The era of the modern pacemaker began in 1969 with the development of lithium battery-powered pacemakers. This device sensed heart rhythms and generated beats accordingly, and so was classified as a “demand pacemaker.”
But there was a technological challenge – this pacemaker could not activate the upper chambers of the heart, the atriums. Science responded with developments that allowed pacemakers to help restore function to the atriums and the lower chambers of the heart, the ventricles.
More developments such as the use of piezoelectric crystals, and then later with accelerometers that replaced them, met the previous challenge of correcting sinus node dysfunction, or irregular beats caused by malfunction of the heart’s natural pacemaker, the sinus node.
The refinement of technology brought about perfection in saving people’s lives and the advent of modern advancements led technologists and the medical society alike to shift its goals in improving the quality of pacemakers as products and as devices.
Pacemakers help the heart, which means they belong inside the body – and as such, its inherent problems involved portability. The invention of silicon transistors and smaller batteries solved this predicament.
In 1970 and later years, lots of developments in the materials and electronics industry also improved pacemakers, such as lithium-iodine batteries replacing mercury oxide-zinc ones, titanium replacing epoxy resin, and silicone rubber to enclose crucial pacemaker components.
Silicone rubber was particularly a great help in preventing water from affecting the pacemaker’s electronic parts. Pacemakers also gained programmable use, allowing doctors to adjust the device to the clinical needs of the patient.
The pacemaker got even better with the introduction of micro-technology.

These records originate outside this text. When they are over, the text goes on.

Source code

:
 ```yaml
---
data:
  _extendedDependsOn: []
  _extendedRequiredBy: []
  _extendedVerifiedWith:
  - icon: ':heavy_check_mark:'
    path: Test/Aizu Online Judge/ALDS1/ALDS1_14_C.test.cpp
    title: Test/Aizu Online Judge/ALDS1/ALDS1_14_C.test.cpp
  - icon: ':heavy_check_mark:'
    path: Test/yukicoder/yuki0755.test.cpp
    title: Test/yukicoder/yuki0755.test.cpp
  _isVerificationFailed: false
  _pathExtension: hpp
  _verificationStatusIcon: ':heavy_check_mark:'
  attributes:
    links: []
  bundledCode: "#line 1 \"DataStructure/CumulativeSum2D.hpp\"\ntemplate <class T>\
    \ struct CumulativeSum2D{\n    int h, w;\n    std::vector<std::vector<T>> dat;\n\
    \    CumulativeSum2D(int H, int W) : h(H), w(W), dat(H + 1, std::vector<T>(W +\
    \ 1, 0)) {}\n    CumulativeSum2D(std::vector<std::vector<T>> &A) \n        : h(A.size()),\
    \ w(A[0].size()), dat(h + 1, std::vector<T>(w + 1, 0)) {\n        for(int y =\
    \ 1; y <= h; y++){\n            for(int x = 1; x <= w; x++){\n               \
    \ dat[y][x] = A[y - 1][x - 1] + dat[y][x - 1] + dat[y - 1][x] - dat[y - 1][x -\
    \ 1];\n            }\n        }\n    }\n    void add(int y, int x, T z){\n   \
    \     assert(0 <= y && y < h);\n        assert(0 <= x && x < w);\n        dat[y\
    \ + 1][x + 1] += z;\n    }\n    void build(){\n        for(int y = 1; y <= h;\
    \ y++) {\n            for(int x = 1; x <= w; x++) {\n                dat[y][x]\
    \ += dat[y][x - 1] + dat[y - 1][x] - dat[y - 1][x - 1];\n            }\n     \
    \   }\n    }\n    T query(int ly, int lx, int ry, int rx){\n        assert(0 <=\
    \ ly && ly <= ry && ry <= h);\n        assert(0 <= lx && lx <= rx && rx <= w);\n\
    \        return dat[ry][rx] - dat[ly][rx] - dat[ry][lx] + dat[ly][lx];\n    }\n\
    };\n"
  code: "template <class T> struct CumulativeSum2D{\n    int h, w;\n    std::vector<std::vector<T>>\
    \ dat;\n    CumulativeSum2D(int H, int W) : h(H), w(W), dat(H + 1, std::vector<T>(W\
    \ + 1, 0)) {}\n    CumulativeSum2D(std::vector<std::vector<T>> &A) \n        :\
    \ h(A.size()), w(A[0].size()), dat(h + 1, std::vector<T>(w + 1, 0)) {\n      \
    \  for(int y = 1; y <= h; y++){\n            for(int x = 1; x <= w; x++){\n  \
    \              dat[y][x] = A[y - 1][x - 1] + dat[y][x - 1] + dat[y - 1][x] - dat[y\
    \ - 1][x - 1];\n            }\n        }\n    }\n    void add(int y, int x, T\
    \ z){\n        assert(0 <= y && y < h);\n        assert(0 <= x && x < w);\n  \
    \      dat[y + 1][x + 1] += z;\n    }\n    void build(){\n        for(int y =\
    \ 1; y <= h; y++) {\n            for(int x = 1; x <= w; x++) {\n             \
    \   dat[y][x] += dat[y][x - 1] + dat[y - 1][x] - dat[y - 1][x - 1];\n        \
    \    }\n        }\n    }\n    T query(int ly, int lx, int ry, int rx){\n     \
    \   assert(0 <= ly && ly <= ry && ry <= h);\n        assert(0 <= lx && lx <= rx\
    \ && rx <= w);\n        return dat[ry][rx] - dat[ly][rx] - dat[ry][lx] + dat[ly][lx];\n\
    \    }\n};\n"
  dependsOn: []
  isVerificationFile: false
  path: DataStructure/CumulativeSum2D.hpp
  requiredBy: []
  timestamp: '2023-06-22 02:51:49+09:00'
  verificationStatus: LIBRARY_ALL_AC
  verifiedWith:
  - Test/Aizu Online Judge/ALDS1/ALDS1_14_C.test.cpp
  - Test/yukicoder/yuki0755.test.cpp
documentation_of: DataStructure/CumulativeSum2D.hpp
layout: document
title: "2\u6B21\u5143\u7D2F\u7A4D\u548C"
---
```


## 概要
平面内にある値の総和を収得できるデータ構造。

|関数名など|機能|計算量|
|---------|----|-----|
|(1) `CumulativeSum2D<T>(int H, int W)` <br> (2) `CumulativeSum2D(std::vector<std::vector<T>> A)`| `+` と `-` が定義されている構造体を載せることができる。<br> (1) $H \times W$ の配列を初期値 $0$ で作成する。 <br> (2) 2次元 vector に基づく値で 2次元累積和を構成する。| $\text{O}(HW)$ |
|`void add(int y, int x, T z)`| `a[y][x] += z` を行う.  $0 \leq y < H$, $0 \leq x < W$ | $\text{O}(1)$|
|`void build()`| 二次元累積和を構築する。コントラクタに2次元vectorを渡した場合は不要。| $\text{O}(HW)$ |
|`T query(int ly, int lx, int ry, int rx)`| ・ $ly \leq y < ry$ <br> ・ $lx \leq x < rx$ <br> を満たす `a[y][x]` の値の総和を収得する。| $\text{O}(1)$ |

It was Paul Zoll, credited as one of the forefathers of ushering the modern era of clinical cardiac pacing, who patented the transcutaneous external pacemaker in the 1980s. It offered reduced current and vastly improved pacemakers in the comfort department.
He and companion Earl Bakken pioneered small pacemakers that could be worn even as necklaces. In the same decade, “rate-responsive” pacemakers also came to exist.

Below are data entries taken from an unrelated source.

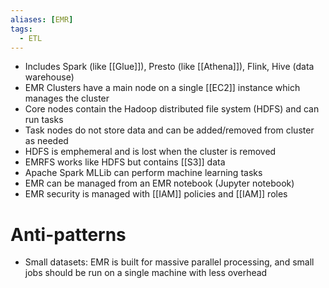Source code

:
 ```yaml
---
aliases: [EMR]
tags:
  - ETL
---
```

- Includes Spark (like [[Glue]]), Presto (like [[Athena]]), Flink, Hive (data warehouse)
- EMR Clusters have a main node on a single [[EC2]] instance which manages the cluster
- Core nodes contain the Hadoop distributed file system (HDFS) and can run tasks
- Task nodes do not store data and can be added/removed from cluster as needed
- HDFS is emphemeral and is lost when the cluster is removed
- EMRFS works like HDFS but contains [[S3]] data
- Apache Spark MLLib can perform machine learning tasks
- EMR can be managed from an EMR notebook (Jupyter notebook)
- EMR security is managed with [[IAM]] policies and [[IAM]] roles
# Anti-patterns
- Small datasets: EMR is built for massive parallel processing, and small jobs should be run on a single machine with less overhead
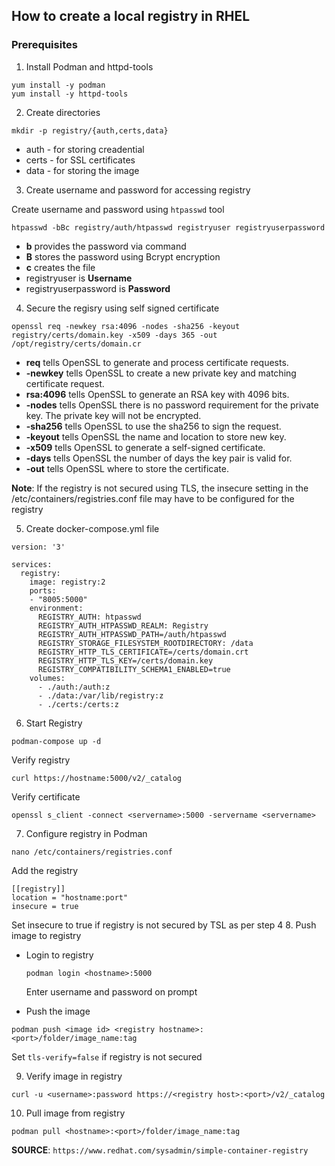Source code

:## How to create a local registry in RHEL

### Prerequisites
1. Install Podman and httpd-tools

```
yum install -y podman
yum install -y httpd-tools
```
2. Create directories

```
mkdir -p registry/{auth,certs,data}
```
* auth - for storing creadential
* certs - for SSL certificates
* data - for storing the image


3. Create username and password for accessing registry

Create username and password using `htpasswd` tool
```
htpasswd -bBc registry/auth/htpasswd registryuser registryuserpassword
```
* __b__ provides the password via command
* __B__ stores the password using Bcrypt encryption
* __c__ creates the file
* registryuser is __Username__
* registryuserpassword is __Password__

4. Secure the regisry using self signed certificate

```
openssl req -newkey rsa:4096 -nodes -sha256 -keyout registry/certs/domain.key -x509 -days 365 -out /opt/registry/certs/domain.cr
```
* __req__ tells OpenSSL to generate and process certificate requests.
* __-newkey__ tells OpenSSL to create a new private key and matching certificate request.
* __rsa:4096__ tells OpenSSL to generate an RSA key with 4096 bits.
* __-nodes__ tells OpenSSL there is no password requirement for the private key. The private key will not be encrypted.
* __-sha256__ tells OpenSSL to use the sha256 to sign the request.
* __-keyout__ tells OpenSSL the name and location to store new key.
* __-x509__ tells OpenSSL to generate a self-signed certificate.
* __-days__ tells OpenSSL the number of days the key pair is valid for.
* __-out__ tells OpenSSL where to store the certificate.

__Note__: If the registry is not secured using TLS, the insecure setting in the /etc/containers/registries.conf file may have to be configured for the registry

5. Create docker-compose.yml file

```
version: '3'

services:
  registry:
    image: registry:2
    ports:
    - "8005:5000"
    environment:
      REGISTRY_AUTH: htpasswd
      REGISTRY_AUTH_HTPASSWD_REALM: Registry
      REGISTRY_AUTH_HTPASSWD_PATH=/auth/htpasswd
      REGISTRY_STORAGE_FILESYSTEM_ROOTDIRECTORY: /data
      REGISTRY_HTTP_TLS_CERTIFICATE=/certs/domain.crt
      REGISTRY_HTTP_TLS_KEY=/certs/domain.key
      REGISTRY_COMPATIBILITY_SCHEMA1_ENABLED=true
    volumes:
      - ./auth:/auth:z
      - ./data:/var/lib/registry:z
      - ./certs:/certs:z
```
6. Start Registry

```
podman-compose up -d
```
Verify registry 
```
curl https://hostname:5000/v2/_catalog
```
Verify certificate
```
openssl s_client -connect <servername>:5000 -servername <servername>
```
7. Configure registry in Podman

```
nano /etc/containers/registries.conf

```
Add the registry
```
[[registry]]
location = "hostname:port"
insecure = true
```
Set insecure to true if registry is not secured by TSL as per step 4
8. Push image to registry
  * Login to registry

    ```
    podman login <hostname>:5000
    ```
    Enter username and password on prompt
  * Push the image

   ```
   podman push <image id> <registry hostname>:<port>/folder/image_name:tag
   ```
Set ```tls-verify=false``` if registry is not secured 

9. Verify image in registry

```
curl -u <username>:password https://<registry host>:<port>/v2/_catalog
```
10. Pull image from registry
```
podman pull <hostname>:<port>/folder/image_name:tag
```

__SOURCE__: ```https://www.redhat.com/sysadmin/simple-container-registry```
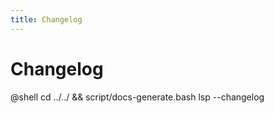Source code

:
 ```yaml
---
title: Changelog
---
```

# Changelog

@shell cd ../../ && script/docs-generate.bash lsp --changelog
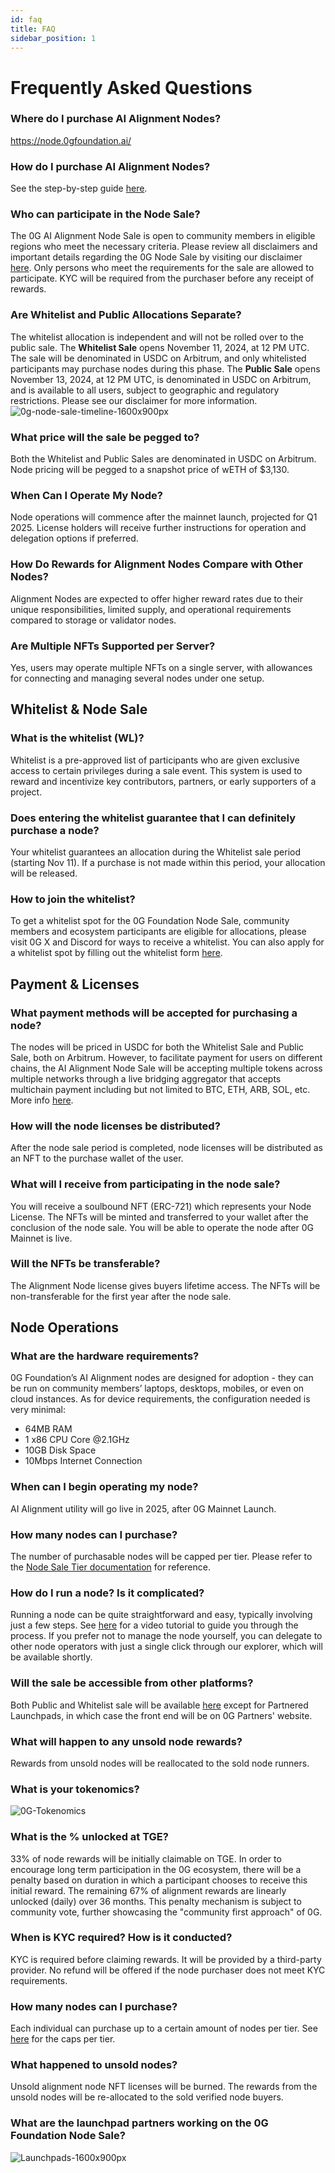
 ```yaml
---
id: faq
title: FAQ
sidebar_position: 1
---
```


# Frequently Asked Questions

### Where do I purchase AI Alignment Nodes?
https://node.0gfoundation.ai/
### How do I purchase AI Alignment Nodes?
See the step-by-step guide [here](docs/node-sale/details/purchasing-nodes.md).
### Who can participate in the Node Sale?
The 0G AI Alignment Node Sale is open to community members in eligible regions who meet the necessary criteria. Please review all disclaimers and important details regarding the 0G Node Sale by visiting our disclaimer [here](https://0gfoundation.ai/disclaimer). Only persons who meet the requirements for the sale are allowed to participate. KYC will be required from the purchaser before any receipt of rewards. 
### Are Whitelist and Public Allocations Separate?
The whitelist allocation is independent and will not be rolled over to the public sale. The **Whitelist Sale** opens November 11, 2024, at 12 PM UTC. The sale will be denominated in USDC on Arbitrum, and only whitelisted participants may purchase nodes during this phase. The **Public Sale** opens November 13, 2024, at 12 PM UTC, is denominated in USDC on Arbitrum, and is available to all users, subject to geographic and regulatory restrictions. Please see our disclaimer for more information.
![0g-node-sale-timeline-1600x900px](https://github.com/user-attachments/assets/dd6746d7-a102-43f3-9a1f-ae33d0ca7f72)
### What price will the sale be pegged to?
Both the Whitelist and Public Sales are denominated in USDC on Arbitrum. Node pricing will be pegged to a snapshot price of wETH of $3,130. 
### When Can I Operate My Node?
Node operations will commence after the mainnet launch, projected for Q1 2025. License holders will receive further instructions for operation and delegation options if preferred.
### How Do Rewards for Alignment Nodes Compare with Other Nodes?
Alignment Nodes are expected to offer higher reward rates due to their unique responsibilities, limited supply, and operational requirements compared to storage or validator nodes.
### Are Multiple NFTs Supported per Server?
Yes, users may operate multiple NFTs on a single server, with allowances for connecting and managing several nodes under one setup.

## Whitelist & Node Sale
### What is the whitelist (WL)?​
Whitelist is a pre-approved list of participants who are given exclusive access to certain privileges during a sale event. This system is used to reward and incentivize key contributors, partners, or early supporters of a project.

### Does entering the whitelist guarantee that I can definitely purchase a node?​
Your whitelist guarantees an allocation during the Whitelist sale period (starting Nov 11). If a purchase is not made within this period, your allocation will be released.

### How to join the whitelist?​
To get a whitelist spot for the 0G Foundation Node Sale, community members and ecosystem participants are eligible for allocations, please visit 0G X and Discord for ways to receive a whitelist. You can also apply for a whitelist spot by filling out the whitelist form [here](https://docs.google.com/forms/d/e/1FAIpQLScZSiIn3WBEdztzCObFBnLa0c6f1YoRwlN_eI8NxGPuG4w-zg/viewform).

## Payment & Licenses
### What payment methods will be accepted for purchasing a node?​
The nodes will be priced in USDC for both the Whitelist Sale and Public Sale, both on Arbitrum. However, to facilitate payment for users on different chains, the AI Alignment Node Sale will be accepting multiple tokens across multiple networks through a live bridging aggregator that accepts multichain payment including but not limited to BTC, ETH, ARB, SOL, etc. More info [here](https://docs.li.fi/list-chains-bridges-dex-aggregators-solvers).

### How will the node licenses be distributed?​
After the node sale period is completed, node licenses will be distributed as an NFT to the purchase wallet of the user.

### What will I receive from participating in the node sale?​
You will receive a soulbound NFT (ERC-721) which represents your Node License. The NFTs will be minted and transferred to your wallet after the conclusion of the node sale. You will be able to operate the node after 0G Mainnet is live.

### Will the NFTs be transferable?
The Alignment Node license gives buyers lifetime access. The NFTs will be non-transferable for the first year after the node sale.

## Node Operations
### What are the hardware requirements?​
0G Foundation’s AI Alignment nodes are designed for adoption - they can be run on community members’ laptops, desktops, mobiles, or even on cloud instances.
As for device requirements, the configuration needed is very minimal:
- 64MB RAM
- 1 x86 CPU Core @2.1GHz
- 10GB Disk Space
- 10Mbps Internet Connection

### When can I begin operating my node?​
AI Alignment utility will go live in 2025, after 0G Mainnet Launch.

### How many nodes can I purchase?​
The number of purchasable nodes will be capped per tier. Please refer to the [Node Sale Tier documentation](https://docs.google.com/spreadsheets/d/16dgdbrs0LA_mSSYB7cSEWmQPMJvok0FjqAHX-nLxEzs/edit?gid=2031834824#gid=2031834824) for reference.

### How do I run a node? Is it complicated?​
Running a node can be quite straightforward and easy, typically involving just a few steps. See [here](https://www.youtube.com/watch?v=Z2QHJfjqCtM&ab_channel=0G) for a video tutorial to guide you through the process. If you prefer not to manage the node yourself, you can delegate to other node operators with just a single click through our explorer, which will be available shortly.

### Will the sale be accessible from other platforms?​
Both Public and Whitelist sale will be available [here](https://node.0gfoundation.ai/) except for Partnered Launchpads, in which case the front end will be on 0G Partners' website.

### What will happen to any unsold node rewards? 
Rewards from unsold nodes will be reallocated to the sold node runners. 

### What is your tokenomics?
![0G-Tokenomics](https://github.com/user-attachments/assets/7ad31a03-ff79-44d8-bc7f-3449796334db)

### What is the % unlocked at TGE? 
33% of node rewards will be initially claimable on TGE. In order to encourage long term participation in the 0G ecosystem, there will be a penalty based on duration in which a participant chooses to receive this initial reward. The remaining 67% of alignment rewards are linearly unlocked (daily) over 36 months. This penalty mechanism is subject to community vote, further showcasing the "community first approach" of 0G.

### When is KYC required? How is it conducted? 
KYC is required before claiming rewards. It will be provided by a third-party provider. No refund will be offered if the node purchaser does not meet KYC requirements. 

### How many nodes can I purchase? 
Each individual can purchase up to a certain amount of nodes per tier. See [here](https://docs.google.com/spreadsheets/d/16dgdbrs0LA_mSSYB7cSEWmQPMJvok0FjqAHX-nLxEzs/edit?gid=2031834824#gid=2031834824) for the caps per tier.

### What happened to unsold nodes? 
Unsold alignment node NFT licenses will be burned. The rewards from the unsold nodes will be re-allocated to the sold verified node buyers. 

### What are the launchpad partners working on the 0G Foundation Node Sale? 
![Launchpads-1600x900px](https://github.com/user-attachments/assets/4b4d98d8-c480-407d-89fa-530e66fe2328)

The leap forward came again in the 1990s as microprocessors entered the medical scene, and on pacemakers, they were used to adjust the device automatically to the patient’s activity level.
At the turn of the millennium bi-ventricular pacing for heart failure came, improving contraction and further increasing chances of survival for patients. Even with all these improvements and the near perfection of the pacemaker, some things were added on to make people’s lives better.
Today, automation is also applied in pacemakers, which allowed records to be uploaded through a central server via an internet connection, and miniaturisation enabled pacemakers to shrink to the size of a large coin.
Can the pacemaker still be improved? With the power of technology behind the world’s medical geniuses, it’s not far from possible.
The bright minds that discovered the heart’s function in ancient times, the curious pioneers who observed electrical activity within the heart in the 1800s, paved the way to the invention of the pacemaker. Surely, today’s inventors can make an already good thing even better.
It is without a doubt that the pacemaker is probably one of the most important inventions of man, born from tedious study and the constant desire to improve life and health.
Everyone can place their hope in the hands of medical and scientific professionals creating miracles through technological developments, and be comfortable in the thought that life, through the efforts of dedicated people, will continue to get better.